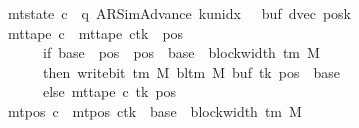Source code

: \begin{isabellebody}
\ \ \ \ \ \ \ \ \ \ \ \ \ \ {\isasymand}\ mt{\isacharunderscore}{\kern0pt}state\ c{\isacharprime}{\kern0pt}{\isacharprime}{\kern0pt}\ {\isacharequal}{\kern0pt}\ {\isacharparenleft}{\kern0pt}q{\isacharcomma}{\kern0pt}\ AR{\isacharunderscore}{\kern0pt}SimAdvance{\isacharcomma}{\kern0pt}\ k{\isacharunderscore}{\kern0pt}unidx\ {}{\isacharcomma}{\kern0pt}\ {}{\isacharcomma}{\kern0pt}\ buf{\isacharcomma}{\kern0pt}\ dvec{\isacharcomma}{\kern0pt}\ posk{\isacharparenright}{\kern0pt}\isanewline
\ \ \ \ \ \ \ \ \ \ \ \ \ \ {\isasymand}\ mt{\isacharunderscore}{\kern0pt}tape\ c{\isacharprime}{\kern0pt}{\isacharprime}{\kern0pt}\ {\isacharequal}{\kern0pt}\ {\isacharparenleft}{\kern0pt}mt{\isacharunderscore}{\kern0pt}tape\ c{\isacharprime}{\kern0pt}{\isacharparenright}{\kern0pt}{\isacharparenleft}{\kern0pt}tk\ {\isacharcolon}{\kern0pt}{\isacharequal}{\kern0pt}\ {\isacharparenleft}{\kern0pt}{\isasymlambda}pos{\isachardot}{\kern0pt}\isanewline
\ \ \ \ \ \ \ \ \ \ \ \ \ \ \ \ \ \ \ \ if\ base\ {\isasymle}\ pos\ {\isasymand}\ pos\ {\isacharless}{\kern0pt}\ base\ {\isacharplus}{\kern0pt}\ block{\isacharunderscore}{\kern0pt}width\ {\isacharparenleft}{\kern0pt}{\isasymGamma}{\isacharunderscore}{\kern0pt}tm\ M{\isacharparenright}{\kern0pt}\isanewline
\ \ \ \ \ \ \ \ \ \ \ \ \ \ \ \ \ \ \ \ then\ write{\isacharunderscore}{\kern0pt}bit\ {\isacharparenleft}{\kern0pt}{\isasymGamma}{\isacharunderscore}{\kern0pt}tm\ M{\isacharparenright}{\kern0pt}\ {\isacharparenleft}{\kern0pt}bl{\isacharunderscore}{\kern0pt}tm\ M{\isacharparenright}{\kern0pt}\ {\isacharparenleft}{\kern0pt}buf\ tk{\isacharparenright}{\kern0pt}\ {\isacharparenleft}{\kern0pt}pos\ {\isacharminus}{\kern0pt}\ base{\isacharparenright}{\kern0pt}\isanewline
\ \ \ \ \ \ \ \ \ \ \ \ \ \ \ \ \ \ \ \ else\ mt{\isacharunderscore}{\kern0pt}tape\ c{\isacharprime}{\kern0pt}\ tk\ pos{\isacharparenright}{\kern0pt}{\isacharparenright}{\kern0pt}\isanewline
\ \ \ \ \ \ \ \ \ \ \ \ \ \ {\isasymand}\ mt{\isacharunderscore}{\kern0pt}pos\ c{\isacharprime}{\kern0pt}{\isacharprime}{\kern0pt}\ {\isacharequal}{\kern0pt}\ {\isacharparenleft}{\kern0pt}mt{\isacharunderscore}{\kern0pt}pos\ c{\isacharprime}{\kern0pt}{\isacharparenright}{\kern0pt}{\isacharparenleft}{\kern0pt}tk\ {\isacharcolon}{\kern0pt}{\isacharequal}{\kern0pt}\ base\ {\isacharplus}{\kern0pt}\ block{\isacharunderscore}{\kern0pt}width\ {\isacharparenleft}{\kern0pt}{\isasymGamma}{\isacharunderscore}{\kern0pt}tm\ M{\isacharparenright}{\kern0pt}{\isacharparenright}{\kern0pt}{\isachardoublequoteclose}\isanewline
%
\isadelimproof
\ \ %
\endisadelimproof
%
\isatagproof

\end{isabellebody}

---

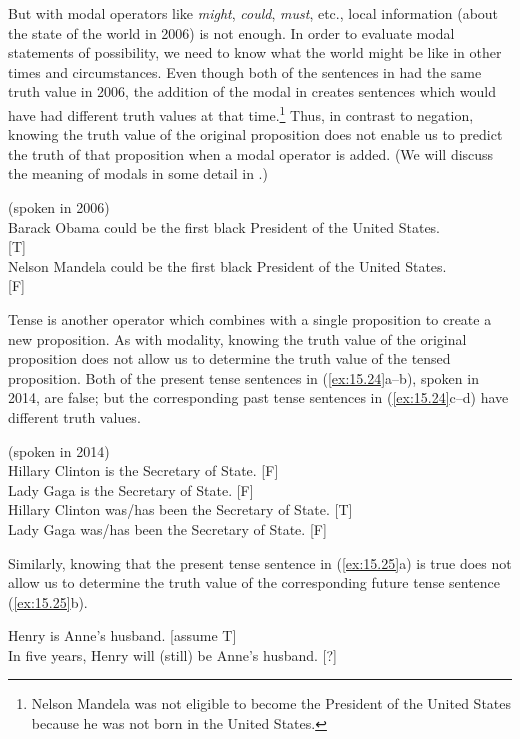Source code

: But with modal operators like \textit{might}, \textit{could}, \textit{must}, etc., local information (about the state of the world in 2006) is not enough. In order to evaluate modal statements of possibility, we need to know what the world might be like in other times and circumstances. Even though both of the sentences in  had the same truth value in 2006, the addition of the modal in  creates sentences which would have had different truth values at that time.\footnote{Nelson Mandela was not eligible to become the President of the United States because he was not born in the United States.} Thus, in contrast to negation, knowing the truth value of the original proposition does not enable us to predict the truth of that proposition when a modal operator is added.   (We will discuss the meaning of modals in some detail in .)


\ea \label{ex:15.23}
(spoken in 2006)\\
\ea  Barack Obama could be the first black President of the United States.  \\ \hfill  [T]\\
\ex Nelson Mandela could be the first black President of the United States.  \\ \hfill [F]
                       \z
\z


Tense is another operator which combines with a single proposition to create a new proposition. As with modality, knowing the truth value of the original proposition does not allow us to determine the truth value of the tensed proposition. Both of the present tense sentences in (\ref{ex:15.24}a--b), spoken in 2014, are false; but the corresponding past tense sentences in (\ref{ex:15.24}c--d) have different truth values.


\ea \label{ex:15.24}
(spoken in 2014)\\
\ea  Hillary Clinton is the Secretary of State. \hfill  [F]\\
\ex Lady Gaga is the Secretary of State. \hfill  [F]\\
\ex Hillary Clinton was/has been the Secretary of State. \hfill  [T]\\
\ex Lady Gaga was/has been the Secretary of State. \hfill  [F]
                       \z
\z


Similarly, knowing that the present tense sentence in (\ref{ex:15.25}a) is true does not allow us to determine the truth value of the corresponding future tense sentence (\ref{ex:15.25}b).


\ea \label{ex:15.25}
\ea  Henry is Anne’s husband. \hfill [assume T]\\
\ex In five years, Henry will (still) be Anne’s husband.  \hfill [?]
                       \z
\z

▸ **WORK TO COMPLETE**
Show each line in the entries that holds the string "Gaga".

▸ **PROBLEM SOLUTION**
\ex Lady Gaga is the Secretary of State. \hfill  [F]\\
\ex Lady Gaga was/has been the Secretary of State. \hfill  [F]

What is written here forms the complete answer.